The paintings on view in this exhibition mark an important step forward in Winters’ oeuvre. The influence of scientific theory is present in familiar grids and patterns upon which the images are built, and yet they possess a spontaneity and fluid movement in space that breaks away from any kind of rigid underpinning. One important reason for this is the artist’s decision to use transparent lake pigments almost exclusively. The artist notes that the transparency of the paints allows for one to witness “all the events that went into the making of the painting”.
In the paintings, columnar forms suggested by built-up geometric patterns appear alongside mathematically derived shapes which the artist calls “knot-forms”. In the catalog for the exhibition, Kathryn Tuma observes in her essay that, “the theoretical nature of these figures is significant, and is entwined with [Winters’] interest in the generation of new pictorial spaces. Winters’s knots are abstract conceptual figures culled from knot theory, a specialized area of topology involving the study of mathematical knots—defined as closed curves in space whose lines do not touch or intersect”.

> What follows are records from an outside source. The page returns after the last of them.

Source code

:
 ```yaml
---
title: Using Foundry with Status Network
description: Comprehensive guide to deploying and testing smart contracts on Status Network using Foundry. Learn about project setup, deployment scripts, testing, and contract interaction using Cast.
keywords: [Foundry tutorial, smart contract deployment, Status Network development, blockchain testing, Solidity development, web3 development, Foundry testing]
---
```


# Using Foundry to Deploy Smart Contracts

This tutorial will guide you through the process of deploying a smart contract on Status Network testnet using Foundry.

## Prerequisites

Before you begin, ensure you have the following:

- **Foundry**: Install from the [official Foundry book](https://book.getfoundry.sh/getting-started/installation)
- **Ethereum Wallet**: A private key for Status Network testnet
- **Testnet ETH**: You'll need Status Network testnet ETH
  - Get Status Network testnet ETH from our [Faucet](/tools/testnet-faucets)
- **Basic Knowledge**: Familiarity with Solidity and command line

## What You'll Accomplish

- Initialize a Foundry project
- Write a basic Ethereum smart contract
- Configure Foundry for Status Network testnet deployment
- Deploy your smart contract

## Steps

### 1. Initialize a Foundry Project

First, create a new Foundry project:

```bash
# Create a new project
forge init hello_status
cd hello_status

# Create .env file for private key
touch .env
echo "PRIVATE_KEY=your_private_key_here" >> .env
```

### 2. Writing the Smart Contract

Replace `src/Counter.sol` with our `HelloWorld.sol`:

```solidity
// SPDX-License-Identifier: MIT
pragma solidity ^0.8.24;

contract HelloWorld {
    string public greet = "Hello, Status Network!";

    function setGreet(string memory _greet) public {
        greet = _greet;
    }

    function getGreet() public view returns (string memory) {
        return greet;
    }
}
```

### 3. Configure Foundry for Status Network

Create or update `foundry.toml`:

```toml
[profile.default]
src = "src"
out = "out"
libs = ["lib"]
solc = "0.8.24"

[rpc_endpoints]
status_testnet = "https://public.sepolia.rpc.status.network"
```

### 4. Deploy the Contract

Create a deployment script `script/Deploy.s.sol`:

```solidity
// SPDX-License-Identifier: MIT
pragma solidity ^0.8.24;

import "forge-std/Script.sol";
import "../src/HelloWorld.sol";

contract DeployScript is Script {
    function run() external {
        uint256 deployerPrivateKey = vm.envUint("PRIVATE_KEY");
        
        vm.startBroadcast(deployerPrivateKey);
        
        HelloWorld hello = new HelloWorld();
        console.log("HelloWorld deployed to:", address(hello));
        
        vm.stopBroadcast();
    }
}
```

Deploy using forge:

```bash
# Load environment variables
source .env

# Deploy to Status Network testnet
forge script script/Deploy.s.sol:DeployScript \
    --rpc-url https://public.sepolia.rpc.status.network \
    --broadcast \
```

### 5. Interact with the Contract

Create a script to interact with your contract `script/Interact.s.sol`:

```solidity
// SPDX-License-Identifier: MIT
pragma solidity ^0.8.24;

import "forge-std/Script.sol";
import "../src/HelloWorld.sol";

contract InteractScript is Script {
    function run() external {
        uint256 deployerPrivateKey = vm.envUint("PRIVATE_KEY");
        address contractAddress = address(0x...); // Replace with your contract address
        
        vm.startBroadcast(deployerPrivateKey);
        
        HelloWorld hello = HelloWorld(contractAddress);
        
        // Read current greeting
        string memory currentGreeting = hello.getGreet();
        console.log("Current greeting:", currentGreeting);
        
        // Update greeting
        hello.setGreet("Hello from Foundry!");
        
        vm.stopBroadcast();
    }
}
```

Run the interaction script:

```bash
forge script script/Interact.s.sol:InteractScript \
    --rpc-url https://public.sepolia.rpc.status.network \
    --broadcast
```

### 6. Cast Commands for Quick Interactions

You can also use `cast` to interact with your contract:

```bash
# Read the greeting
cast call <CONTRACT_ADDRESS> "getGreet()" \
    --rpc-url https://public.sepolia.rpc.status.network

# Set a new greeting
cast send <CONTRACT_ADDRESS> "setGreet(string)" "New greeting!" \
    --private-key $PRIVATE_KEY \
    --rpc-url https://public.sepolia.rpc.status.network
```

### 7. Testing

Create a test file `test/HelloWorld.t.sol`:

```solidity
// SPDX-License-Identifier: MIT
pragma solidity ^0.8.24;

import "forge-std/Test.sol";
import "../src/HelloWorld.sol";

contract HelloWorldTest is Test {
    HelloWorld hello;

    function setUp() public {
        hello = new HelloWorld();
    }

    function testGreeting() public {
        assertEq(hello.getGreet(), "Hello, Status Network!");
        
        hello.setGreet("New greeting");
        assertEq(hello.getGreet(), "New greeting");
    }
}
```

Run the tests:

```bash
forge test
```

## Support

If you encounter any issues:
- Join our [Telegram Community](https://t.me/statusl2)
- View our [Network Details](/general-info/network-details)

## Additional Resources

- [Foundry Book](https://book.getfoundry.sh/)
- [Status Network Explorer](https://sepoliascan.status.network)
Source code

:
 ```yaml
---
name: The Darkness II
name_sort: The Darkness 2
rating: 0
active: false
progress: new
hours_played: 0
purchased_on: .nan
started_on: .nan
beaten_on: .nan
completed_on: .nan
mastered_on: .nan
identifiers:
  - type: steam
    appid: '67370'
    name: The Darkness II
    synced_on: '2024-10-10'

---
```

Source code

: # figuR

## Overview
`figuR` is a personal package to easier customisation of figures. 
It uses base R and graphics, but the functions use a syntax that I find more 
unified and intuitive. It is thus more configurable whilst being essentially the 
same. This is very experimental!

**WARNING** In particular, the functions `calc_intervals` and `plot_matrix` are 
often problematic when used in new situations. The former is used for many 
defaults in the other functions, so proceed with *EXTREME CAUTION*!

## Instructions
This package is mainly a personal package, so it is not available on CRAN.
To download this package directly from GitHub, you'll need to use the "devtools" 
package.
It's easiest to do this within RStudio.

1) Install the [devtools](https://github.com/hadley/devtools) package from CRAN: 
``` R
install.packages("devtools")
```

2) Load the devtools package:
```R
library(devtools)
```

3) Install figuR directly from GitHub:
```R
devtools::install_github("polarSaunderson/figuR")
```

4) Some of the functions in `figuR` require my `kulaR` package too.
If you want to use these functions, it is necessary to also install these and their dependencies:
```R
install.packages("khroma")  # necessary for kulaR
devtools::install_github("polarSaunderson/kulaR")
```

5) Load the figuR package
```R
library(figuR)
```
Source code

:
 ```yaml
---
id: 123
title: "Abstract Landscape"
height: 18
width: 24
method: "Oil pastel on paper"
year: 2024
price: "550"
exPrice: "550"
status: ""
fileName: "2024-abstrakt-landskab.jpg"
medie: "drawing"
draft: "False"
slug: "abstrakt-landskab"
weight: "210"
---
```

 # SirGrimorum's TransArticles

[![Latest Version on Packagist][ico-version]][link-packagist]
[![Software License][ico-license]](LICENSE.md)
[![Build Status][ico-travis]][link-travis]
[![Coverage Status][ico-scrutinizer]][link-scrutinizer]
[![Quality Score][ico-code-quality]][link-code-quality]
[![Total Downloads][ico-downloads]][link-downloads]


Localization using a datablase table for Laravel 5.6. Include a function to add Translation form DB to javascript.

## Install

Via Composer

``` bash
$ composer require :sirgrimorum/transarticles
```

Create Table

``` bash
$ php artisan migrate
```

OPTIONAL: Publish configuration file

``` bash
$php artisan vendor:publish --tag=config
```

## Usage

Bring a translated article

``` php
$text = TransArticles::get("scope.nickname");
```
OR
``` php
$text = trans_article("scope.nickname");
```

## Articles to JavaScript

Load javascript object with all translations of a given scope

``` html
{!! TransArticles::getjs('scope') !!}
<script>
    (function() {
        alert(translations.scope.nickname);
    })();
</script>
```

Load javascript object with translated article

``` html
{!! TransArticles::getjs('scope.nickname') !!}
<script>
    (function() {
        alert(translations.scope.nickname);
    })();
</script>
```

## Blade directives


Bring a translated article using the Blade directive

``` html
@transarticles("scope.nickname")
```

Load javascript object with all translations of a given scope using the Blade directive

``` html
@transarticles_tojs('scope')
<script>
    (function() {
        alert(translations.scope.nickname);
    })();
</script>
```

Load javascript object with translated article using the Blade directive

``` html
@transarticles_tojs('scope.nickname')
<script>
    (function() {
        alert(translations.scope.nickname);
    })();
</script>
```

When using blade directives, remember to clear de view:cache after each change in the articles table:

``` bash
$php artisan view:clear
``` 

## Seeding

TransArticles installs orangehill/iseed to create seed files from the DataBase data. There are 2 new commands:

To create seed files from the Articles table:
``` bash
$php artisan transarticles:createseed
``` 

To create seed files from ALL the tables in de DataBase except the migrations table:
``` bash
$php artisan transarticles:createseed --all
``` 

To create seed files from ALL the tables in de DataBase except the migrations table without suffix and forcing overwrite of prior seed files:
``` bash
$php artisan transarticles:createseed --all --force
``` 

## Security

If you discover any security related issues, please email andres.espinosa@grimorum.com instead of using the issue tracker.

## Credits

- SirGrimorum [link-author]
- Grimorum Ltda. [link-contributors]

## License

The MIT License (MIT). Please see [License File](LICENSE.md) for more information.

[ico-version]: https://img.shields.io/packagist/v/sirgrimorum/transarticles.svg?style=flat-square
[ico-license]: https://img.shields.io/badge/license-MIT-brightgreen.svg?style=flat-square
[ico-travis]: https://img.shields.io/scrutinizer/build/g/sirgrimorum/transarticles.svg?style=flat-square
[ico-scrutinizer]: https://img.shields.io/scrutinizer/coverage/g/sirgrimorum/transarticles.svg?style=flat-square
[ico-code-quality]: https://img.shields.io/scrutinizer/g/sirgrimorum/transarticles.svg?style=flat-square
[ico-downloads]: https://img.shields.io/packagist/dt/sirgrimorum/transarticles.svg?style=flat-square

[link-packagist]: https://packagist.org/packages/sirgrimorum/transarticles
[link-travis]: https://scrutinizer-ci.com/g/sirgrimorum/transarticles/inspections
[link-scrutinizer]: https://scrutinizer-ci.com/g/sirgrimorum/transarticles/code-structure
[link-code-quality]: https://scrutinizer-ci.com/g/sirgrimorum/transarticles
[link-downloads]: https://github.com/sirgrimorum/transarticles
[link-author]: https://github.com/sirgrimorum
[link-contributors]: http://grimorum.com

Winters continues to investigate the complexities of space that painting alone is able to conjure, drawing on the tension between organic and in-organic forms. Tuma notes that Winters’ new work, “speaks not of forms but of forces and intensities, not of the stabilities of the grid but of dynamic movement – of some of the conceptual possibilities available to pictorial space when one pushes paint around and through and ultimately off the grid”.